Tell how many lines in the data below include the word "index". The answer is the number only.

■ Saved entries
************
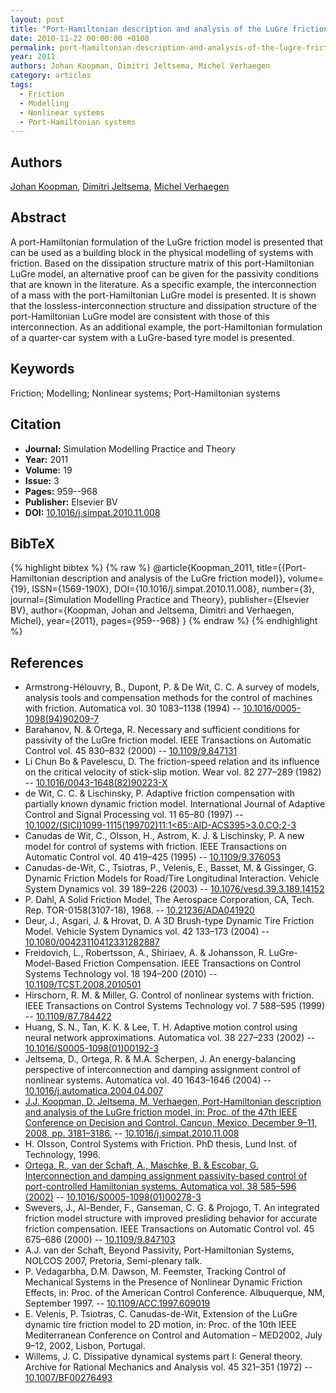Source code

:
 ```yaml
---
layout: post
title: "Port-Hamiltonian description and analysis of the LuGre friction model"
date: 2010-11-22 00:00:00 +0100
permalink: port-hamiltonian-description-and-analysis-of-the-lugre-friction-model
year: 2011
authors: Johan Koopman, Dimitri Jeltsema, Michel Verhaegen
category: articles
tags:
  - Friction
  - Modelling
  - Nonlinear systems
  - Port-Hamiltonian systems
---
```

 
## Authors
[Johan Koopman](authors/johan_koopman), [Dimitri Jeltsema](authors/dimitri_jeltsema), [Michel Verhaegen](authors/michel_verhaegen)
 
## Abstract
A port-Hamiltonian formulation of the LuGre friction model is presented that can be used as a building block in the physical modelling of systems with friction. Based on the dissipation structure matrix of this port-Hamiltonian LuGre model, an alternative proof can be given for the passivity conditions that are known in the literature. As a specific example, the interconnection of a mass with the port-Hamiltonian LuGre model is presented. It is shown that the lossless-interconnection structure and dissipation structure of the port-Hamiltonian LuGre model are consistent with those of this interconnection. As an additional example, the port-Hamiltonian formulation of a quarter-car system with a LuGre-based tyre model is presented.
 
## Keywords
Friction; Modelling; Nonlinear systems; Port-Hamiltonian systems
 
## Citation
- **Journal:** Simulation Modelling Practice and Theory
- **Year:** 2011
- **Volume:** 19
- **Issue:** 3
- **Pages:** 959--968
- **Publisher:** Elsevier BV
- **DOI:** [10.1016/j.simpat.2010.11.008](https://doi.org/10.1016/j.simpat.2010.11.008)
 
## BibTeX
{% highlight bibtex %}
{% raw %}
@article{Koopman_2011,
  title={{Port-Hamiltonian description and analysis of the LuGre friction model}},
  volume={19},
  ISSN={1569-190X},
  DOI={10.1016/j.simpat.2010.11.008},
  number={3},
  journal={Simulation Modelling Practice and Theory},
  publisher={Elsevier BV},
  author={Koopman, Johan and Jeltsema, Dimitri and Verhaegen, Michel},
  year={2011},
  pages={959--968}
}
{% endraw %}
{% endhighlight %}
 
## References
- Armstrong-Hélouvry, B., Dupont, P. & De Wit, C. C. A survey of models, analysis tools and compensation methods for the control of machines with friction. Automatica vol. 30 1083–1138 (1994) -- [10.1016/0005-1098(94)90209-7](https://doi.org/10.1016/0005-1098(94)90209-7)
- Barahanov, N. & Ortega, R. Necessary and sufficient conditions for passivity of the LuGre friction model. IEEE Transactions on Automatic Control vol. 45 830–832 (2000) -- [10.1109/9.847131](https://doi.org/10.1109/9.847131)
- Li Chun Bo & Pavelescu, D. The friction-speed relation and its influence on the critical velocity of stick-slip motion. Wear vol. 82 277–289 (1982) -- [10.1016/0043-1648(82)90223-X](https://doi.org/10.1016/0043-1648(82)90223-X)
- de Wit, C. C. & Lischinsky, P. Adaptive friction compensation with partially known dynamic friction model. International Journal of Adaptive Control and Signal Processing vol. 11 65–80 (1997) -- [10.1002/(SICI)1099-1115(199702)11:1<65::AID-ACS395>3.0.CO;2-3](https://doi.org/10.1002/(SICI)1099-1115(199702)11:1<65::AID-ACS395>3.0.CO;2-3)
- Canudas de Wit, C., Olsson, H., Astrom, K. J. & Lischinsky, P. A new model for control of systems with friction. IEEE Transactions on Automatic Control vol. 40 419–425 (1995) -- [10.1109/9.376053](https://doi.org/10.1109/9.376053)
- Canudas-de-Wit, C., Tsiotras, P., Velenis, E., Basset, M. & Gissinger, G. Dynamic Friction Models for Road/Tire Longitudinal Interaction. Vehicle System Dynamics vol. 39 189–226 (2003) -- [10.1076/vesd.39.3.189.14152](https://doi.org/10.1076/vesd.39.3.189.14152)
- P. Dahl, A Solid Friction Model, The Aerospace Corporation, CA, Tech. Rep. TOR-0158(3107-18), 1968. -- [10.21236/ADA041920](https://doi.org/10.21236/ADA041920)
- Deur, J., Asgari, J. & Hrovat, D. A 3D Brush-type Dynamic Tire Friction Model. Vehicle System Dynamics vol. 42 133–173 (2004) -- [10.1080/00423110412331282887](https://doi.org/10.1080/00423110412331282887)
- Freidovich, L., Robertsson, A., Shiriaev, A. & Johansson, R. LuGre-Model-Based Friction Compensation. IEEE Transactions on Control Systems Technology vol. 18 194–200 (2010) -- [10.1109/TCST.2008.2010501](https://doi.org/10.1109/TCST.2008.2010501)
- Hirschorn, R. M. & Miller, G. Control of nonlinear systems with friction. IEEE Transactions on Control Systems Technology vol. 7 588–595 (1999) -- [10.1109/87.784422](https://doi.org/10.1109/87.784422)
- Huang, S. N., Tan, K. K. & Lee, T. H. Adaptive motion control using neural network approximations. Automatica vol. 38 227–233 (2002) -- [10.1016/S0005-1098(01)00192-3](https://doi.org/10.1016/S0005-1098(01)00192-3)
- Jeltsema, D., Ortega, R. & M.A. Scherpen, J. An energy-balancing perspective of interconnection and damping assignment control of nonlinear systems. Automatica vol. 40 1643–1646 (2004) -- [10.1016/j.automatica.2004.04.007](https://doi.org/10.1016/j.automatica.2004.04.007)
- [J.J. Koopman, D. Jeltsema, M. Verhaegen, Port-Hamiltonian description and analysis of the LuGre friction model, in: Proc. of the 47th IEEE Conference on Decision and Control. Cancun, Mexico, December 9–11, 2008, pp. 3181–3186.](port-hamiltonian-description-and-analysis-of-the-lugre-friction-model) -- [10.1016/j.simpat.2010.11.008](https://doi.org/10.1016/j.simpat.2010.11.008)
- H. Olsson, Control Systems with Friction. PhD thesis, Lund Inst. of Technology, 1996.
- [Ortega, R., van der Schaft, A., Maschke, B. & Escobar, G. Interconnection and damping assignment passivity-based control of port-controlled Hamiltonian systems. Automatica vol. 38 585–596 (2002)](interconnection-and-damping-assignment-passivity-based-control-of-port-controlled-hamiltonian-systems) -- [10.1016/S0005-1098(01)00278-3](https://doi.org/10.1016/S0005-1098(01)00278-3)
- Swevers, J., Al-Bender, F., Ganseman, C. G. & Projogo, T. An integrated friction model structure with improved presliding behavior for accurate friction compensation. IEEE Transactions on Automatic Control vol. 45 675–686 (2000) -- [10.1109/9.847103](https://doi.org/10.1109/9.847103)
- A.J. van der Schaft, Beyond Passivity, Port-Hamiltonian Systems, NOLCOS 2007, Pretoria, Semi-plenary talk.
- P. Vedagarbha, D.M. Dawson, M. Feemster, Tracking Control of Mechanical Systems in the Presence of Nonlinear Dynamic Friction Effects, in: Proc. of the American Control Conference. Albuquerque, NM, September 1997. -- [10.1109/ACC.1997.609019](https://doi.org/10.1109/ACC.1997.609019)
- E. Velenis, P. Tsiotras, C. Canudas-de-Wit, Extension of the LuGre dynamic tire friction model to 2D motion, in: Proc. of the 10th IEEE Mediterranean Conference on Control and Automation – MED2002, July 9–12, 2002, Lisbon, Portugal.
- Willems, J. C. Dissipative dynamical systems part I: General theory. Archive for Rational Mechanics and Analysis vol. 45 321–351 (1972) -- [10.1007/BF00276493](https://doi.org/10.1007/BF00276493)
************
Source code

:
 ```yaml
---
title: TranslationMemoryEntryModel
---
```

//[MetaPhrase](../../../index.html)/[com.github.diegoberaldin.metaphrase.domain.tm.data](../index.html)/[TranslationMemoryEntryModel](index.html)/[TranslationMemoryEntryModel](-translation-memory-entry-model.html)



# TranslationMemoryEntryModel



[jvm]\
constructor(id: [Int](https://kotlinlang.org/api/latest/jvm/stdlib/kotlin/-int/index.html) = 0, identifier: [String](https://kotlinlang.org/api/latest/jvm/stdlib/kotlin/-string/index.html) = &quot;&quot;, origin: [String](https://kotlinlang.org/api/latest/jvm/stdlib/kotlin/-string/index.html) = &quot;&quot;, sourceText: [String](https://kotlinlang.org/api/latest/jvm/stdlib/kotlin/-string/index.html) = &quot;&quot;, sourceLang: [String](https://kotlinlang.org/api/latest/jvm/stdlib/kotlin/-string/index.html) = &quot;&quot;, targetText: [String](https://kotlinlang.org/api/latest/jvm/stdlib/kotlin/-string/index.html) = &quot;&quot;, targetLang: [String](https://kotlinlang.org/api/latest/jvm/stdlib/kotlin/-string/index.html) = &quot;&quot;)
************
■ Exercise response
2